AWS IAM: Ensure pre-signed URLs will last at least X minutes
Summary
When using AWS IAM authentication for S3 (Object Storage), the token used for authentication is a temporary one with a limited lifetime (could be low as 1h as an example): https://docs.aws.amazon.com/IAM/latest/UserGuide/id_roles_use.html
When GitLab uses the above type of authentication to generate pre-signed upload/download URLs with an expiration time of 1 day, the following caveat from https://docs.aws.amazon.com/AmazonS3/latest/userguide/ShareObjectPreSignedURL.html begins to apply:
If you created a presigned URL using a temporary token, then the URL expires when the token expires, even if the URL was created with a later expiration time.
This makes it possible for the URL provided to the requestor to be unusable upon arrival or when it is used/reused later (such as through the GitLab Pages' GitLab API cache which keeps reusing the URLs for upto 10 minutes)

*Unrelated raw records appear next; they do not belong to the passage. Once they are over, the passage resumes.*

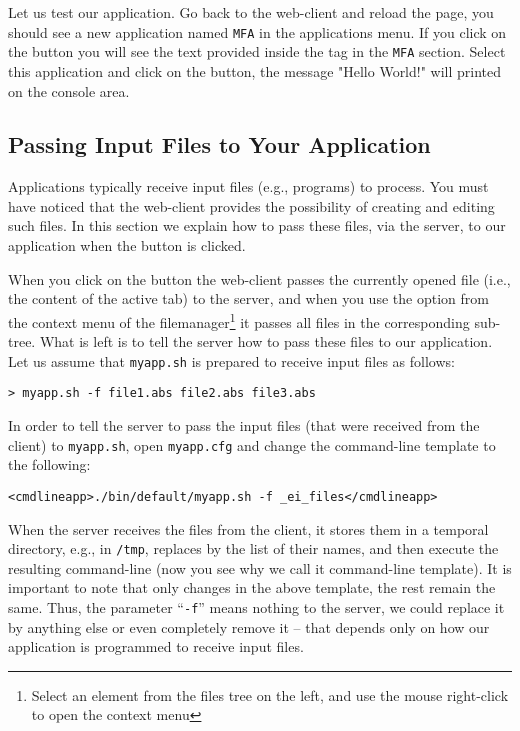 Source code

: Let us test our application. Go back to the web-client and reload the
page, you should see a new application named \texttt{MFA} in the
applications menu. If you click on the \helpbutton button you will see
the text provided inside the  tag in the \texttt{MFA}
section.
%
Select this application and click on the \applybutton button, the
message "Hello World!" will printed on the console area.


\subsection{Passing Input Files to Your Application}

Applications typically receive input files (e.g., programs) to
process. You must have noticed that the web-client provides the
possibility of creating and editing such files.  In this section we
explain how to pass these files, via the server, to our application
when the \applybutton button is clicked.

When you click on the \applybutton button the web-client passes the
currently opened file (i.e., the content of the active tab) to the
server, and when you use the \applybutton option from the context menu
of the filemanager\footnote{Select an element from the files tree on
  the left, and use the mouse right-click to open the context menu} it
passes all files in the corresponding sub-tree.
%
What is left is to tell the server how to pass these files to our
application. Let us assume that \texttt{myapp.sh} is prepared to
receive input files as follows:

\medskip
\begin{lstlisting}
> myapp.sh -f file1.abs file2.abs file3.abs
\end{lstlisting}

\medskip 
\noindent
In order to tell the server to pass the input files (that were
received from the client) to \texttt{myapp.sh}, open
\texttt{myapp.cfg} and change the command-line template to the
following:

\medskip
\begin{lstlisting}
<cmdlineapp>./bin/default/myapp.sh -f _ei_files</cmdlineapp>
\end{lstlisting}

\medskip
\noindent
When the server receives the files from the client, it stores them in
a temporal directory, e.g., in \texttt{/tmp}, replaces 
by the list of their names, and then execute the resulting
command-line (now you see why we call it command-line template).
%
It is important to note that only  changes in the above
template, the rest remain the same. Thus, the parameter
``\texttt{-f}'' means nothing to the server, we could replace it by
anything else or even completely remove it -- that depends only on how
our application is programmed to receive input files.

Fog, a library GitLab uses for generating pre-signed URLs, has a mechanism within it to ensure that the IAM auth temporary token used is fresh, but its window is very narrow - it will keep using a temporary token as close as 15 seconds to its expiration: https://github.com/fog/fog-aws/blob/4c3c55b32a2e1e6b970caed468178fe39d3a0687/lib/fog/aws/credential_fetcher.rb#L126-L130
In the worst case, due to the above, a pre-signed URL may become unusable within 15 seconds of it being provided to any requestor.
The pre-signed URLs expiring forcibly due to use of IAM results in odd errors in downstream services such as the one described in issue gitlab-pages#686 (comment 807801966)
Steps to reproduce
Example Project
What is the current bug behavior?
Pre-signed URLs are not guaranteed to stay alive until their requested expiration time and can expire in as low as 15 seconds after issue.
What is the expected correct behavior?
Pre-signed URLs should be guaranteed to stay alive until at least a longer defined time period than 15 seconds.
For example, at least 15 minutes, to comfortably accommodate GitLab Pages' default of 10 minute URL cache/reuse.
Relevant logs and/or screenshots
See issue gitlab-pages#686 (comment 807801966) or customer ticket https://gitlab.zendesk.com/agent/tickets/256736
Output of checks
This was observed on instances running GitLab 14.4 and 14.5.
Possible fixes
One idea is to change the time threshold in Fog library upstream: https://github.com/fog/fog-aws/blob/master/lib/fog/aws/credential_fetcher.rb#L126-L130
Another is to track the expiration time ourselves and reload the token (if possible) in all its active users.